## Action item
Print the entries exactly as they appear, and omit any images.

## Available data
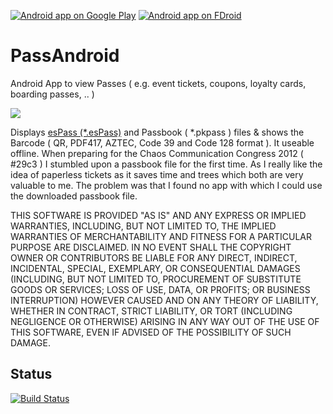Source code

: [![Android app on Google Play](http://ligi.de/img/play_badge.png)](https://play.google.com/store/apps/details?id=org.ligi.passandroid)
[![Android app on FDroid](http://ligi.de/img/fdroid_badge.png)](https://f-droid.org/repository/browse/?fdid=org.ligi.passandroid)

PassAndroid
===========

Android App to view Passes ( e.g. event tickets, coupons, loyalty cards, boarding passes, .. )

<img src="http://ligi.de/img/passandroid_screenshots.png"/>

Displays [esPass (*.esPass)](http://espass.it) and Passbook ( *.pkpass ) files & shows the Barcode ( QR, PDF417, AZTEC, Code 39 and Code 128 format ). It useable offline.
When preparing for the Chaos Communication Congress 2012 ( #29c3 ) I stumbled upon a passbook file for the first time. As I really like the idea of paperless tickets as it saves time and trees which both are very valuable to me. The problem was that I found no app with which I could use the downloaded passbook file.

THIS SOFTWARE IS PROVIDED "AS IS" AND ANY EXPRESS OR IMPLIED WARRANTIES, INCLUDING, BUT NOT LIMITED TO, THE IMPLIED 
WARRANTIES OF MERCHANTABILITY AND FITNESS FOR A PARTICULAR PURPOSE ARE DISCLAIMED. IN NO EVENT SHALL THE COPYRIGHT OWNER OR CONTRIBUTORS BE LIABLE FOR ANY DIRECT, INDIRECT, INCIDENTAL, SPECIAL, EXEMPLARY, OR CONSEQUENTIAL DAMAGES (INCLUDING, BUT 
NOT LIMITED TO, PROCUREMENT OF SUBSTITUTE GOODS OR SERVICES; LOSS OF USE, DATA, OR 
PROFITS; OR BUSINESS INTERRUPTION) HOWEVER CAUSED AND ON ANY THEORY OF LIABILITY, 
WHETHER IN CONTRACT, STRICT LIABILITY, OR TORT (INCLUDING NEGLIGENCE OR OTHERWISE) ARISING IN ANY WAY OUT OF THE USE OF THIS SOFTWARE, EVEN IF ADVISED OF THE POSSIBILITY OF SUCH DAMAGE.

Status
------

[![Build Status](https://snap-ci.com/ligi/PassAndroid/branch/master/build_image)](https://snap-ci.com/ligi/PassAndroid/branch/master)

## Output of the task
Source code

: [![Android app on Google Play](http://ligi.de/img/play_badge.png)](https://play.google.com/store/apps/details?id=org.ligi.passandroid)
[![Android app on FDroid](http://ligi.de/img/fdroid_badge.png)](https://f-droid.org/repository/browse/?fdid=org.ligi.passandroid)

PassAndroid
===========

Android App to view Passes ( e.g. event tickets, coupons, loyalty cards, boarding passes, .. )

<img src="http://ligi.de/img/passandroid_screenshots.png"/>

Displays [esPass (*.esPass)](http://espass.it) and Passbook ( *.pkpass ) files & shows the Barcode ( QR, PDF417, AZTEC, Code 39 and Code 128 format ). It useable offline.
When preparing for the Chaos Communication Congress 2012 ( #29c3 ) I stumbled upon a passbook file for the first time. As I really like the idea of paperless tickets as it saves time and trees which both are very valuable to me. The problem was that I found no app with which I could use the downloaded passbook file.

THIS SOFTWARE IS PROVIDED "AS IS" AND ANY EXPRESS OR IMPLIED WARRANTIES, INCLUDING, BUT NOT LIMITED TO, THE IMPLIED 
WARRANTIES OF MERCHANTABILITY AND FITNESS FOR A PARTICULAR PURPOSE ARE DISCLAIMED. IN NO EVENT SHALL THE COPYRIGHT OWNER OR CONTRIBUTORS BE LIABLE FOR ANY DIRECT, INDIRECT, INCIDENTAL, SPECIAL, EXEMPLARY, OR CONSEQUENTIAL DAMAGES (INCLUDING, BUT 
NOT LIMITED TO, PROCUREMENT OF SUBSTITUTE GOODS OR SERVICES; LOSS OF USE, DATA, OR 
PROFITS; OR BUSINESS INTERRUPTION) HOWEVER CAUSED AND ON ANY THEORY OF LIABILITY, 
WHETHER IN CONTRACT, STRICT LIABILITY, OR TORT (INCLUDING NEGLIGENCE OR OTHERWISE) ARISING IN ANY WAY OUT OF THE USE OF THIS SOFTWARE, EVEN IF ADVISED OF THE POSSIBILITY OF SUCH DAMAGE.

Status
------

[![Build Status](https://snap-ci.com/ligi/PassAndroid/branch/master/build_image)](https://snap-ci.com/ligi/PassAndroid/branch/master)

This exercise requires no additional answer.